Scottish journalist (1916–2003)

Marguerite Georgina Christine Coleridge ( Hay; 19 March 1916 – 25 March 2003) was a Scottish journalist, magazine editor and publishing executive. She began her journalistic career as a freelance contributor to Harper's Bazaar in 1936 before working for the National Magazine Company until the outbreak of the Second World War. Coleridge worked for Country Life and later Homes & Gardens as part of its editorial staff until 1963. She co-founded the Women of the Year Lunch in 1955 aiming to honour the achievements of women's success in arts, the professions and science in a "man's world". Coleridge was director of both Country Life Ltd and George Newnes Ltd as well as being IPC Women's Magazines's director of special projects from 1971 to 1974. She was the author of two books.

==Early life==
On 19 March 1916, Coleridge was born Marguerite Georgina Christine Hay in East Lothian, Scotland. She was the second of four daughters born to William Hay, 11th Marquess of Tweeddale, and Marguerite Christine Ralli Einstein. Coleridge was educated at the family home known as Yester House, in Gifford, East Lothian, by a succession of governesses from France and Germany. When she was nine years old, she took up shooting with a mixture of results, and began compiling a series of verses alongside her own horse racing sketches, which was a privately printed survey of types of equine published under the name Grand Smashional Pointers.

==Career==

At age 20 in 1936, Coleridge began a career in journalism, writing freelance as a contributor to Harper's Bazaar. The following year, she joined the circulation department of the National Magazine Company, before transferring to its advertising department. When the Second World War broke out in 1939, Coleridge moved back to Scotland and volunteered in a Naafi canteen. In 1945, she joined Country Life, and joined the editorial staff of Homes & Gardens in 1947 under the editorialship of Alice Head. Two years later, Coleridge was appointed Homes & Gardens's editor following the retirement of Head. She had the objective of making the magazine attractive to the "whole woman" unlike other publications seeking to assist women in bettering their environments. Coleridge was chair of the Institute of Journalists’ London district for 1954.
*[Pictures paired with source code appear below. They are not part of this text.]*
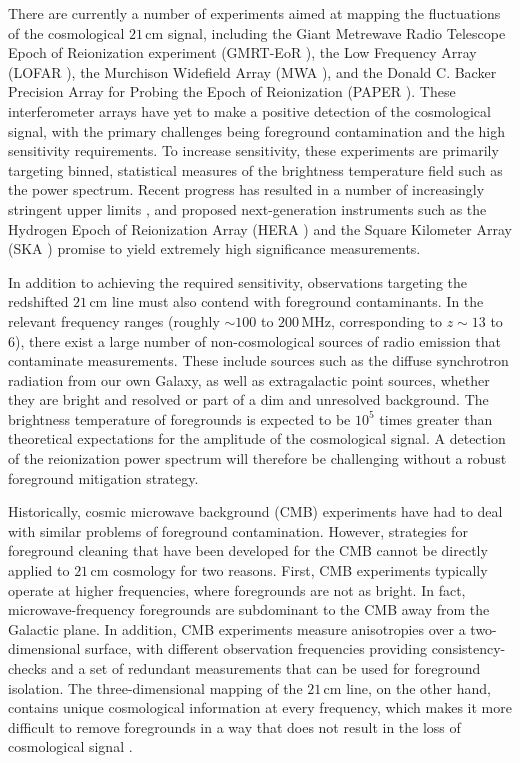 \documentclass[twocolumn,aps,prd,nofootinbib,showpacs]{revtex4-1}
\begin{document}
There are currently a number of experiments aimed at mapping the fluctuations of the cosmological $21\,\textrm{cm}$ signal, including the Giant Metrewave Radio Telescope Epoch of Reionization experiment (GMRT-EoR \cite{Paciga2013}), the Low Frequency Array (LOFAR \cite{Yatawatta2013}), the Murchison Widefield Array (MWA \cite{Tingay2013}), and the Donald C. Backer Precision Array for Probing the Epoch of Reionization (PAPER \cite{Parsons2010}).  These interferometer arrays have yet to make a positive detection of the cosmological signal, with the primary challenges being foreground contamination and the high sensitivity requirements.  To increase sensitivity, these experiments are primarily targeting binned, statistical measures of the brightness temperature field such as the power spectrum.  Recent progress has resulted in a number of increasingly stringent upper limits \cite{Paciga2013,Dillon2014,Parsons2013}, and proposed next-generation instruments such as the Hydrogen Epoch of Reionization Array (HERA \cite{Pober2014}) and the Square Kilometer Array (SKA \cite{Mellema2013}) promise to yield extremely high significance measurements.

In addition to achieving the required sensitivity, observations targeting the redshifted $21\,\textrm{cm}$ line must also contend with foreground contaminants. In the relevant frequency ranges (roughly $\sim 100$ to $200\,\textrm{MHz}$, corresponding to $z\sim13$ to $6$), there exist a large number of non-cosmological sources of radio emission that contaminate measurements.  These include sources such as the diffuse synchrotron radiation from our own Galaxy, as well as extragalactic point sources, whether they are bright and resolved or part of a dim and unresolved background.  The brightness temperature of foregrounds is expected to be $10^5$ times greater than theoretical expectations for the amplitude of the cosmological signal.  A detection of the reionization power spectrum will therefore be challenging without a robust foreground mitigation strategy.

Historically, cosmic microwave background (CMB) experiments have had to deal with similar problems of foreground contamination.  However, strategies for foreground cleaning that have been developed for the CMB cannot be directly applied to $21\,\textrm{cm}$ cosmology for two reasons.  First, CMB experiments typically operate at higher frequencies, where foregrounds are not as bright.  In fact, microwave-frequency foregrounds are subdominant to the CMB away from the Galactic plane.  In addition, CMB experiments measure anisotropies over a two-dimensional surface, with different observation frequencies providing consistency-checks and a set of redundant measurements that can be used for foreground isolation.  The three-dimensional mapping of the $21\,\textrm{cm}$ line, on the other hand, contains unique cosmological information at every frequency, which makes it more difficult to remove foregrounds in a way that does not result in the loss of cosmological signal \cite{Liu2013}.
\end{document}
She spoke to George Cross recipient Odette Hallowes and Antonella Kerr, Marchioness of Lothian in 1955 and out of that came the idea of the formation of the Women of the Year Lunch aiming to honour the achievements of women's success in arts, the professions and science in a "man's world". The trio co-founded the charity lunch, which became something of an awards ceremony without the presentation of accolades. It promoted several hundred of women's successes selected from nomination and reference book lists and obtained a large amount of capital for the Greater London Fund for the Blind charity.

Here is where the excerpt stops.